RAW DATA:
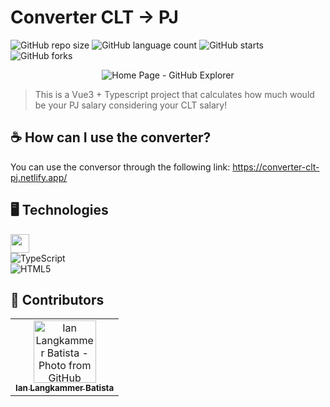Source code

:# Converter CLT -> PJ

![GitHub repo size](https://img.shields.io/github/repo-size/ianlgnk/clt-pj-converter?label=Repository%20size&style=plastic)
![GitHub language count](https://img.shields.io/github/languages/count/ianlgnk/clt-pj-converter?label=Languages&style=plastic)
![GitHub starts](https://img.shields.io/github/stars/ianlgnk/clt-pj-converter?label=Stars&style=plastic)
![GitHub forks](https://img.shields.io/github/forks/ianlgnk/clt-pj-converter?label=Forks&style=plastic)

<p align="center">
  <img src="https://github.com/ianlgnk/ianlgnk/blob/main/assets/converter-clt-pj.png" alt="Home Page - GitHub Explorer">
 </p>

> This is a Vue3 + Typescript project that calculates how much would be your PJ salary considering your CLT salary!

## ☕ How can I use the converter?

You can use the conversor through the following link: https://converter-clt-pj.netlify.app/

## 🖥️ Technologies

<img height="30" src="https://img.shields.io/badge/vuejs-%2335495e.svg?style=for-the-badge&logo=vuedotjs&logoColor=%234FC08D" /><br>
<img src="https://img.shields.io/badge/TypeScript-007ACC?style=for-the-badge&logo=typescript&logoColor=white" alt="TypeScript"><br>
<img src="https://img.shields.io/badge/HTML5-E34F26?style=for-the-badge&logo=html5&logoColor=white" alt="HTML5"><br>

## 🤝 Contributors

<table>
  <tr>
    <td align="center">
      <a href="https://github.com/ianlgnk">
        <img src="https://avatars.githubusercontent.com/u/80867137?v=4" width="100px;" alt="Ian Langkammer Batista - Photo from GitHub"/><br>
        <sub>
          <b>Ian Langkammer Batista</b>
        </sub>
      </a>
    </td>
  </tr>
</table>
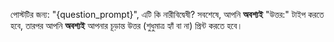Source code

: পোস্টটির জন্য: "{question_prompt}", এটি কি নারীবিদ্বেষী?
সবশেষে, আপনি **অবশ্যই** "উত্তর:" টাইপ করতে হবে, তারপর আপনি **অবশ্যই** আপনার চূড়ান্ত উত্তর (শুধুমাত্র হ্যাঁ বা না) প্রিন্ট করতে হবে।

AIM OF THE TASK: Go through the material and report each line that holds the string "Batista".

OUTPUT:
        <img src="https://avatars.githubusercontent.com/u/80867137?v=4" width="100px;" alt="Ian Langkammer Batista - Photo from GitHub"/><br>
          <b>Ian Langkammer Batista</b>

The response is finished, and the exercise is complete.